I had some Lee Valley gift cards that I have been saving up from Christmas and my birthday, but not knowing that I would be going to a Lee Valley store, I of course had left them at home. The item that I have been saving the cards for is a Veritas left-handed Shooting Plane with the PMV-11 blade. The store had this plane in stock and better still, the strong American exchange rate meant that it was about $60 cheaper than ordering it in the US. Even by the time I paid Canadian sales taxes, it was still $30 cheaper.
I called my wife and asked her to text me pictures of my gift cards, which she obligingly did. The nice folks at the store was able to scan the pictures of the gift cards right from my phone. I bought the plane and also the dedicated track that goes with it.
The only small setback was that the store was out of the 25° bevel PMV-11 blades and instead provided a 38° blade. No problem, I’ll just have to regrind the bevel to the lower angle. Since this plane’s primary function is slicing end grain, lowering the cutting angle should be beneficial.
The store also had a back room that they were using to hold a clearance sale. They had loads of discontinued products and also items that vendors had sent them as samples (I assume hoping to get included in the catalogue). I had a good poke around the sale and came up with some screaming deals. First, was a load of drawer pulls in packets of six and including two lengths of mounting screws. These were $1 CAD per six-pack. That’s only 76 cents US. I don’t have a current project needing drawer pulls, but at only 12 cents a piece, I figured it was a good time to stock up. I bought six packets.
I also found a set of four riflers. I don’t have any of these, and at the equivalent of $7.60 US, couldn’t say no.
I saw a plain white box and decided to have a look. Inside was a marking gauge, the likes of which I had never before seen. Strange… A micrometer and a marking gauge all in one. The tool is a JessEm Wood Sabre Marking Gauge. I had heard of JessEm and had some gauge notion that they made router lifts. Beyond this, I didn’t know much about them.
I picked the tool up and was immediately impressed with how heavy and solid the tool felt. The fit and finish were outstanding. This clearly was a well made (and likely expensive tool). I asked the salesman about it and he said that since he was having to give me the incorrect blade for my shooting plane, he’d knock a little off the price of the marking gauge. The sale price was already pretty good, but I was wavering on whether or not to buy it as I have recently bought a TiteMark gauge that I still haven’t used. However, when he quoted me $35 CAD (about $27 US), I figured that I’d be a fool to let it go.

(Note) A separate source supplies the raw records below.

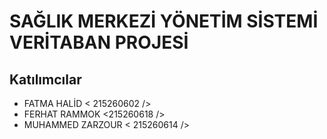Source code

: # SAĞLIK MERKEZİ YÖNETİM SİSTEMİ VERİTABAN PROJESİ

## Katılımcılar

- FATMA HALİD < 215260602 />
-  FERHAT RAMMOK <215260618 />
-  MUHAMMED ZARZOUR < 215260614 />
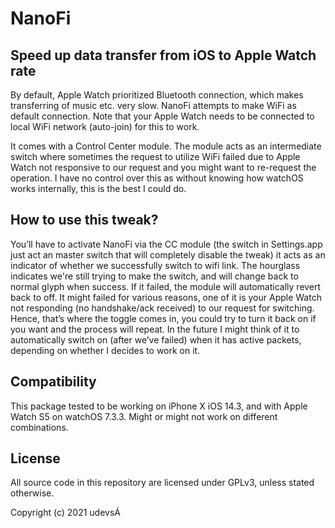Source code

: # NanoFi


## Speed up data transfer from iOS to Apple Watch rate

By default, Apple Watch prioritized Bluetooth connection, which makes transferring of music etc. very slow. NanoFi attempts to make WiFi as default connection. Note that your Apple Watch needs to be connected to local WiFi network (auto-join) for this to work.

It comes with a Control Center module. The module acts as an intermediate switch where sometimes the request to utilize WiFi failed due to Apple Watch not responsive to our request and you might want to re-request the operation. I have no control over this as without knowing how watchOS works internally, this is the best I could do.

## How to use this tweak?

You’ll have to activate NanoFi via the CC module (the switch in  Settings.app just act an master switch that will completely disable the tweak) it acts as an indicator of whether we successfully switch to wifi  link. The hourglass indicates we're still trying to make the switch, and will change back to normal glyph when success. If it failed, the module will automatically revert back to off. It might failed for various reasons, one of it is your Apple Watch not responding (no handshake/ack received) to our request for switching. Hence, that’s where the toggle comes in, you could try to turn it back on if you want and the process will repeat. In the future I might think of it to automatically switch on (after we’ve failed) when it has active packets, depending on whether I decides to work on it.



## Compatibility
This package tested to be working on iPhone X iOS 14.3, and with Apple Watch S5 on watchOS 7.3.3. Might or might not work on different combinations.

## License
All source code in this repository are licensed under GPLv3, unless stated otherwise.

Copyright (c) 2021 udevsÁ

I’m not yet convinced about the usefulness of a micrometer on a marking gauge. Is it like putting a laser on Gerhard’s new Mitre Box? (He really needs a laser, don’t you think?) The fine adjustment I get. That’s very helpful, if not essential for accuracy. But the micrometer function? Time will tell. I guess what I’m saying is that I realize how important it is to be able to finely adjust the tool, but not sure that I need to know (to the nearest 1/64th) what measurement the tool is set to. Perhaps I’ll be a convert and swearing by it in the future. We’ll see. What I can say is that this gauge is incredibly well made.
The last item in my haul of goodies was a small carving mallet. It was in an old plastic bag and looked as though it was some kind of black cast resin. I took it out of the bag, only to discover that it was actually a rather beautiful rosewood. $9 CAD ($7 US), sold!!!
After hitting a few vineyards (and having my arm twisted into buying a few bottles), I ended up coming home with quite a few goodies. Though the work part of the trip was not fun, the weekend in the middle ended up being a really good time.
I guess all of this is a rather long way of saying that the next project is going to be a shooting board. Of course, I still have to finish that last post I’m writing about my recent experiment with London Pattern Chisel Handles. I finally resolved that issue to to my liking. I’ll try to get that post out soon.